MONROE - Anti-nuclear activists are commemorating the 40th anniversary of Fermi I's partial meltdown with a speakers' panel at 7 tonight at Monroe County Community College.

The event will look back at what happened at the former experimental reactor in northern Monroe County as well as what to expect from the nuclear power industry.

Speakers will include Paul Gunter and Kevin Kamps of the Washington-based Nuclear Information and Resource Service; Michael Keegan, of Citizens' Resistance at Fermi II/Coalition for a Nuclear-Free Great Lakes, and Terry Lodge, a Toledo lawyer and spokesman for the Toledo Coalition for Safe Energy.

The event will be in Rooms 173 C and D in the community college's administration building on the main campus, 1555 South Raisinville Rd., Monroe.

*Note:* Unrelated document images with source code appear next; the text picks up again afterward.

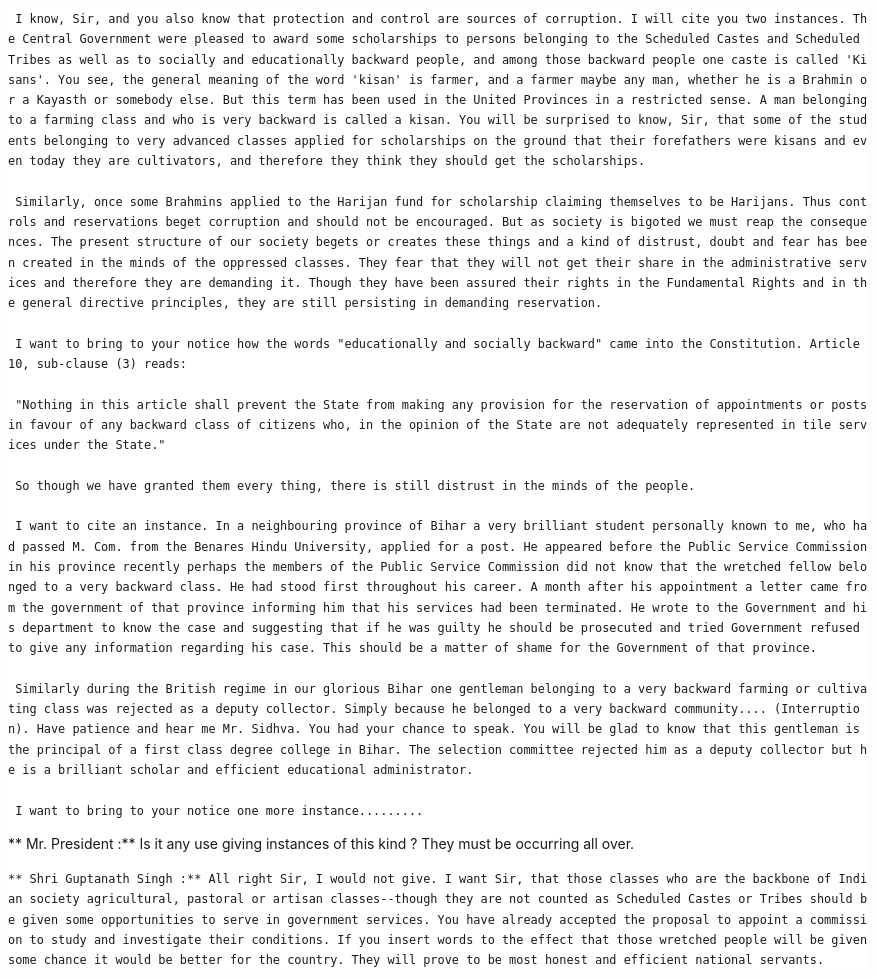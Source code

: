     I know, Sir, and you also know that protection and control are sources of corruption. I will cite you two instances. The Central Government were pleased to award some scholarships to persons belonging to the Scheduled Castes and Scheduled Tribes as well as to socially and educationally backward people, and among those backward people one caste is called 'Kisans'. You see, the general meaning of the word 'kisan' is farmer, and a farmer maybe any man, whether he is a Brahmin or a Kayasth or somebody else. But this term has been used in the United Provinces in a restricted sense. A man belonging to a farming class and who is very backward is called a kisan. You will be surprised to know, Sir, that some of the students belonging to very advanced classes applied for scholarships on the ground that their forefathers were kisans and even today they are cultivators, and therefore they think they should get the scholarships.

     Similarly, once some Brahmins applied to the Harijan fund for scholarship claiming themselves to be Harijans. Thus controls and reservations beget corruption and should not be encouraged. But as society is bigoted we must reap the consequences. The present structure of our society begets or creates these things and a kind of distrust, doubt and fear has been created in the minds of the oppressed classes. They fear that they will not get their share in the administrative services and therefore they are demanding it. Though they have been assured their rights in the Fundamental Rights and in the general directive principles, they are still persisting in demanding reservation.

     I want to bring to your notice how the words "educationally and socially backward" came into the Constitution. Article 10, sub-clause (3) reads:

     "Nothing in this article shall prevent the State from making any provision for the reservation of appointments or posts in favour of any backward class of citizens who, in the opinion of the State are not adequately represented in tile services under the State."

     So though we have granted them every thing, there is still distrust in the minds of the people.

     I want to cite an instance. In a neighbouring province of Bihar a very brilliant student personally known to me, who had passed M. Com. from the Benares Hindu University, applied for a post. He appeared before the Public Service Commission in his province recently perhaps the members of the Public Service Commission did not know that the wretched fellow belonged to a very backward class. He had stood first throughout his career. A month after his appointment a letter came from the government of that province informing him that his services had been terminated. He wrote to the Government and his department to know the case and suggesting that if he was guilty he should be prosecuted and tried Government refused to give any information regarding his case. This should be a matter of shame for the Government of that province.

     Similarly during the British regime in our glorious Bihar one gentleman belonging to a very backward farming or cultivating class was rejected as a deputy collector. Simply because he belonged to a very backward community.... (Interruption). Have patience and hear me Mr. Sidhva. You had your chance to speak. You will be glad to know that this gentleman is the principal of a first class degree college in Bihar. The selection committee rejected him as a deputy collector but he is a brilliant scholar and efficient educational administrator.

     I want to bring to your notice one more instance.........

  **   Mr. President :** Is it any use giving instances of this kind ? They must be occurring all over.

    ** Shri Guptanath Singh :** All right Sir, I would not give. I want Sir, that those classes who are the backbone of Indian society agricultural, pastoral or artisan classes--though they are not counted as Scheduled Castes or Tribes should be given some opportunities to serve in government services. You have already accepted the proposal to appoint a commission to study and investigate their conditions. If you insert words to the effect that those wretched people will be given some chance it would be better for the country. They will prove to be most honest and efficient national servants.
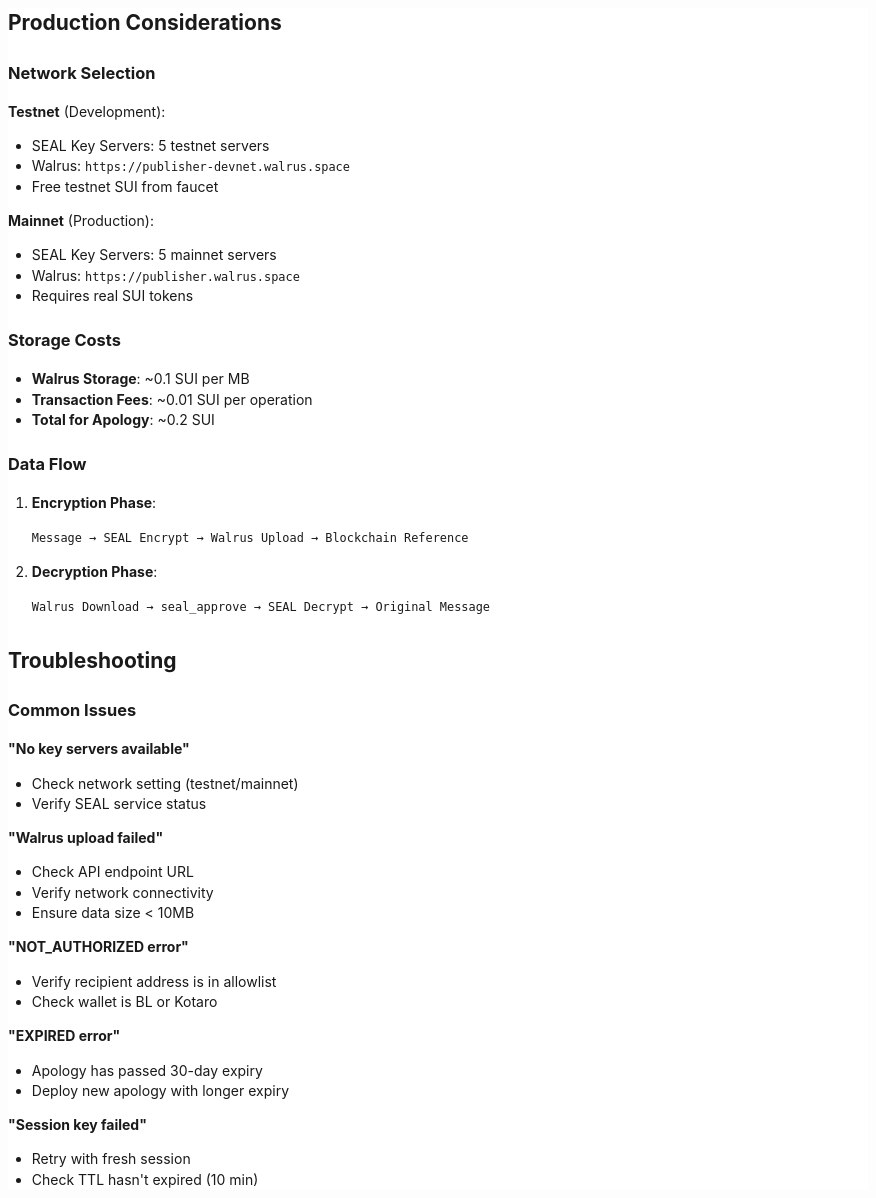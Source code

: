 ## Production Considerations

### Network Selection

**Testnet** (Development):
- SEAL Key Servers: 5 testnet servers
- Walrus: `https://publisher-devnet.walrus.space`
- Free testnet SUI from faucet

**Mainnet** (Production):
- SEAL Key Servers: 5 mainnet servers  
- Walrus: `https://publisher.walrus.space`
- Requires real SUI tokens

### Storage Costs

- **Walrus Storage**: ~0.1 SUI per MB
- **Transaction Fees**: ~0.01 SUI per operation
- **Total for Apology**: ~0.2 SUI

### Data Flow

1. **Encryption Phase**:
   ```
   Message → SEAL Encrypt → Walrus Upload → Blockchain Reference
   ```

2. **Decryption Phase**:
   ```
   Walrus Download → seal_approve → SEAL Decrypt → Original Message
   ```

## Troubleshooting

### Common Issues

**"No key servers available"**
- Check network setting (testnet/mainnet)
- Verify SEAL service status

**"Walrus upload failed"**
- Check API endpoint URL
- Verify network connectivity
- Ensure data size < 10MB

**"NOT_AUTHORIZED error"**
- Verify recipient address is in allowlist
- Check wallet is BL or Kotaro

**"EXPIRED error"**
- Apology has passed 30-day expiry
- Deploy new apology with longer expiry

**"Session key failed"**
- Retry with fresh session
- Check TTL hasn't expired (10 min)

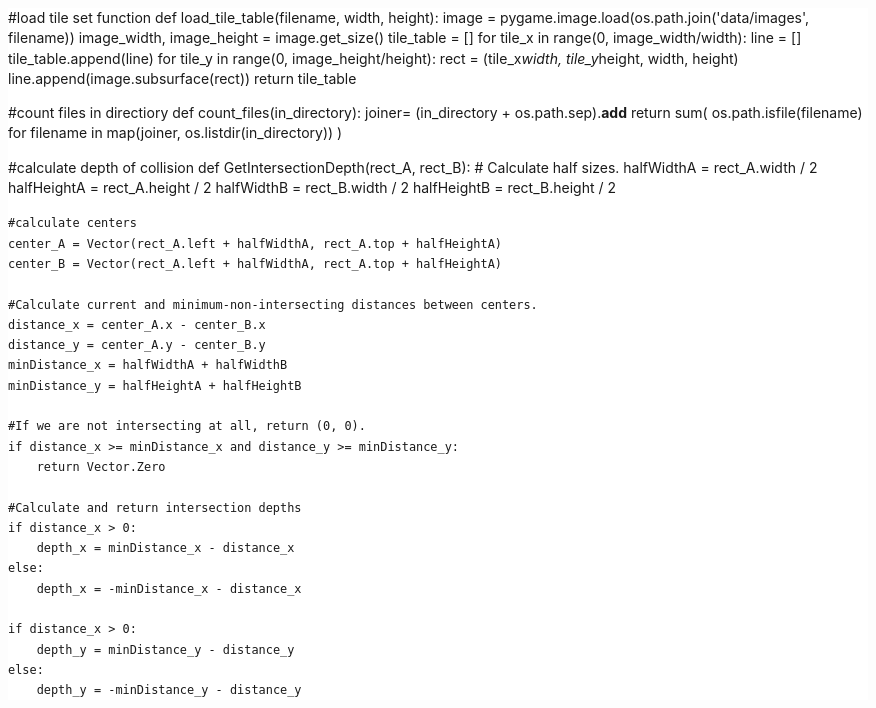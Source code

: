 #load tile set function
def load_tile_table(filename, width, height):
    image = pygame.image.load(os.path.join('data/images', filename))
    image_width, image_height = image.get_size()
    tile_table = []
    for tile_x in range(0, image_width/width):
        line = []
        tile_table.append(line)
        for tile_y in range(0, image_height/height):
            rect = (tile_x*width, tile_y*height, width, height)
            line.append(image.subsurface(rect))
    return tile_table

#count files in directiory
def count_files(in_directory):
    joiner= (in_directory + os.path.sep).__add__
    return sum(
        os.path.isfile(filename)
        for filename
        in map(joiner, os.listdir(in_directory))
    )


#calculate depth of collision
def GetIntersectionDepth(rect_A, rect_B):
    # Calculate half sizes.
    halfWidthA = rect_A.width / 2
    halfHeightA = rect_A.height / 2
    halfWidthB = rect_B.width / 2
    halfHeightB = rect_B.height / 2
    
    #calculate centers
    center_A = Vector(rect_A.left + halfWidthA, rect_A.top + halfHeightA)
    center_B = Vector(rect_A.left + halfWidthA, rect_A.top + halfHeightA)

    #Calculate current and minimum-non-intersecting distances between centers.
    distance_x = center_A.x - center_B.x
    distance_y = center_A.y - center_B.y
    minDistance_x = halfWidthA + halfWidthB
    minDistance_y = halfHeightA + halfHeightB

    #If we are not intersecting at all, return (0, 0).
    if distance_x >= minDistance_x and distance_y >= minDistance_y:
        return Vector.Zero

    #Calculate and return intersection depths
    if distance_x > 0:
        depth_x = minDistance_x - distance_x
    else:
        depth_x = -minDistance_x - distance_x

    if distance_x > 0:
        depth_y = minDistance_y - distance_y
    else:
        depth_y = -minDistance_y - distance_y
    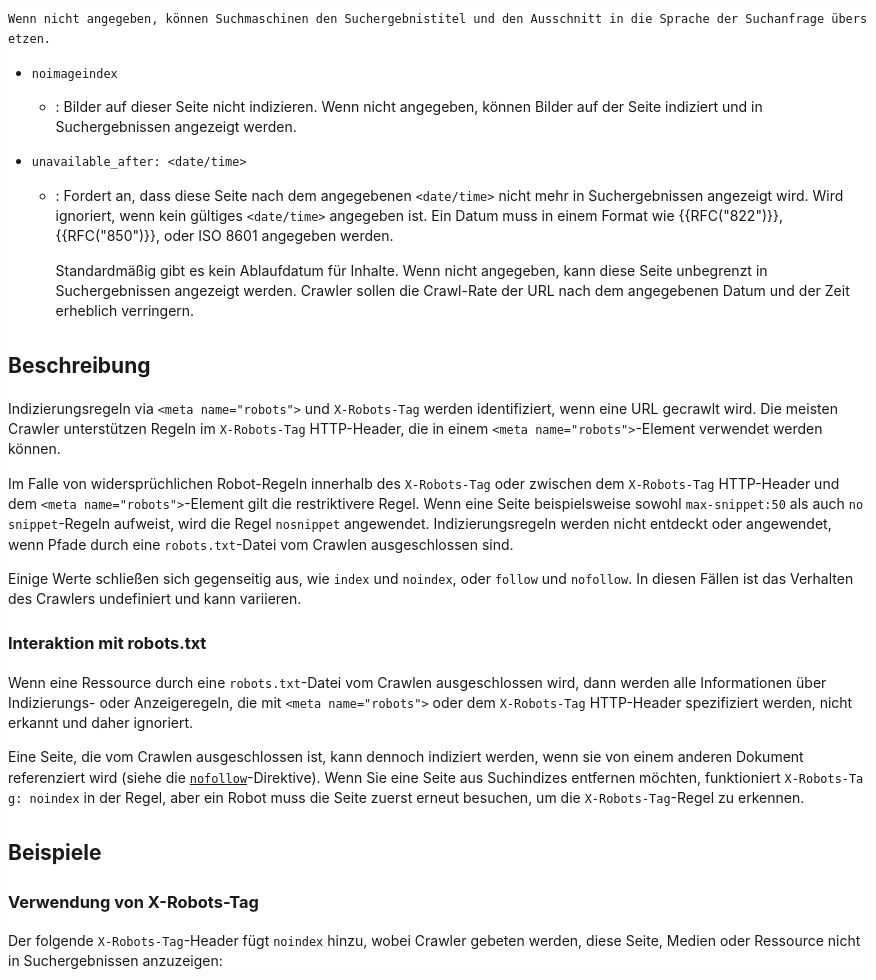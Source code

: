     Wenn nicht angegeben, können Suchmaschinen den Suchergebnistitel und den Ausschnitt in die Sprache der Suchanfrage übersetzen.
- `noimageindex`
  - : Bilder auf dieser Seite nicht indizieren.
    Wenn nicht angegeben, können Bilder auf der Seite indiziert und in Suchergebnissen angezeigt werden.
- `unavailable_after: <date/time>`

  - : Fordert an, dass diese Seite nach dem angegebenen `<date/time>` nicht mehr in Suchergebnissen angezeigt wird.
    Wird ignoriert, wenn kein gültiges `<date/time>` angegeben ist.
    Ein Datum muss in einem Format wie {{RFC("822")}}, {{RFC("850")}}, oder ISO 8601 angegeben werden.

    Standardmäßig gibt es kein Ablaufdatum für Inhalte.
    Wenn nicht angegeben, kann diese Seite unbegrenzt in Suchergebnissen angezeigt werden.
    Crawler sollen die Crawl-Rate der URL nach dem angegebenen Datum und der Zeit erheblich verringern.

## Beschreibung

Indizierungsregeln via `<meta name="robots">` und `X-Robots-Tag` werden identifiziert, wenn eine URL gecrawlt wird.
Die meisten Crawler unterstützen Regeln im `X-Robots-Tag` HTTP-Header, die in einem `<meta name="robots">`-Element verwendet werden können.

Im Falle von widersprüchlichen Robot-Regeln innerhalb des `X-Robots-Tag` oder zwischen dem `X-Robots-Tag` HTTP-Header und dem `<meta name="robots">`-Element gilt die restriktivere Regel.
Wenn eine Seite beispielsweise sowohl `max-snippet:50` als auch `nosnippet`-Regeln aufweist, wird die Regel `nosnippet` angewendet.
Indizierungsregeln werden nicht entdeckt oder angewendet, wenn Pfade durch eine `robots.txt`-Datei vom Crawlen ausgeschlossen sind.

Einige Werte schließen sich gegenseitig aus, wie `index` und `noindex`, oder `follow` und `nofollow`.
In diesen Fällen ist das Verhalten des Crawlers undefiniert und kann variieren.

### Interaktion mit robots.txt

Wenn eine Ressource durch eine `robots.txt`-Datei vom Crawlen ausgeschlossen wird, dann werden alle Informationen über Indizierungs- oder Anzeigeregeln, die mit `<meta name="robots">` oder dem `X-Robots-Tag` HTTP-Header spezifiziert werden, nicht erkannt und daher ignoriert.

Eine Seite, die vom Crawlen ausgeschlossen ist, kann dennoch indiziert werden, wenn sie von einem anderen Dokument referenziert wird (siehe die [`nofollow`](#nofollow)-Direktive).
Wenn Sie eine Seite aus Suchindizes entfernen möchten, funktioniert `X-Robots-Tag: noindex` in der Regel, aber ein Robot muss die Seite zuerst erneut besuchen, um die `X-Robots-Tag`-Regel zu erkennen.

## Beispiele

### Verwendung von X-Robots-Tag

Der folgende `X-Robots-Tag`-Header fügt `noindex` hinzu, wobei Crawler gebeten werden, diese Seite, Medien oder Ressource nicht in Suchergebnissen anzuzeigen:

Nuclear Regulatory Commission records show that a blocked coolant line caused a partial meltdown of Fermi I's reactor core on Oct. 5, 1966.

Two fuel assemblies powering the reactor were destroyed.

Two others overheated so much that they bowed more than an inch, according to NRC records.

The plant was reloaded with fuel 3 1/2 years later, and used for occasional tests before being shut down for good in 1972. It was owned by a consortium of 20 companies and located a quarter mile from its successor, Fermi II. The latter is owned by Detroit Edison Co. and went online in 1985.